• _MATERIALS PROVIDED_
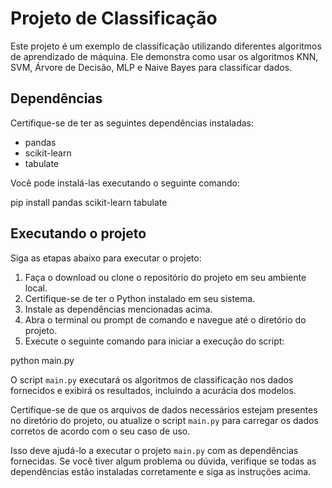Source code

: # Projeto de Classificação

Este projeto é um exemplo de classificação utilizando diferentes algoritmos de aprendizado de máquina. Ele demonstra como usar os algoritmos KNN, SVM, Árvore de Decisão, MLP e Naive Bayes para classificar dados.

## Dependências

Certifique-se de ter as seguintes dependências instaladas:

- pandas
- scikit-learn
- tabulate

Você pode instalá-las executando o seguinte comando:

pip install pandas scikit-learn tabulate

## Executando o projeto

Siga as etapas abaixo para executar o projeto:

1. Faça o download ou clone o repositório do projeto em seu ambiente local.
2. Certifique-se de ter o Python instalado em seu sistema.
3. Instale as dependências mencionadas acima.
4. Abra o terminal ou prompt de comando e navegue até o diretório do projeto.
5. Execute o seguinte comando para iniciar a execução do script:

python main.py

O script `main.py` executará os algoritmos de classificação nos dados fornecidos e exibirá os resultados, incluindo a acurácia dos modelos.

Certifique-se de que os arquivos de dados necessários estejam presentes no diretório do projeto, ou atualize o script `main.py` para carregar os dados corretos de acordo com o seu caso de uso.

Isso deve ajudá-lo a executar o projeto `main.py` com as dependências fornecidas. Se você tiver algum problema ou dúvida, verifique se todas as dependências estão instaladas corretamente e siga as instruções acima.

• _AIM OF THE TASK_
The answer must consist only of the lines from the beginning of the entries above through the line that holds "4. Abra o terminal", reproduced exactly and without pictures.

• _YOUR SOLUTION_
Source code

: # Projeto de Classificação

Este projeto é um exemplo de classificação utilizando diferentes algoritmos de aprendizado de máquina. Ele demonstra como usar os algoritmos KNN, SVM, Árvore de Decisão, MLP e Naive Bayes para classificar dados.

## Dependências

Certifique-se de ter as seguintes dependências instaladas:

- pandas
- scikit-learn
- tabulate

Você pode instalá-las executando o seguinte comando:

pip install pandas scikit-learn tabulate

## Executando o projeto

Siga as etapas abaixo para executar o projeto:

1. Faça o download ou clone o repositório do projeto em seu ambiente local.
2. Certifique-se de ter o Python instalado em seu sistema.
3. Instale as dependências mencionadas acima.
4. Abra o terminal ou prompt de comando e navegue até o diretório do projeto.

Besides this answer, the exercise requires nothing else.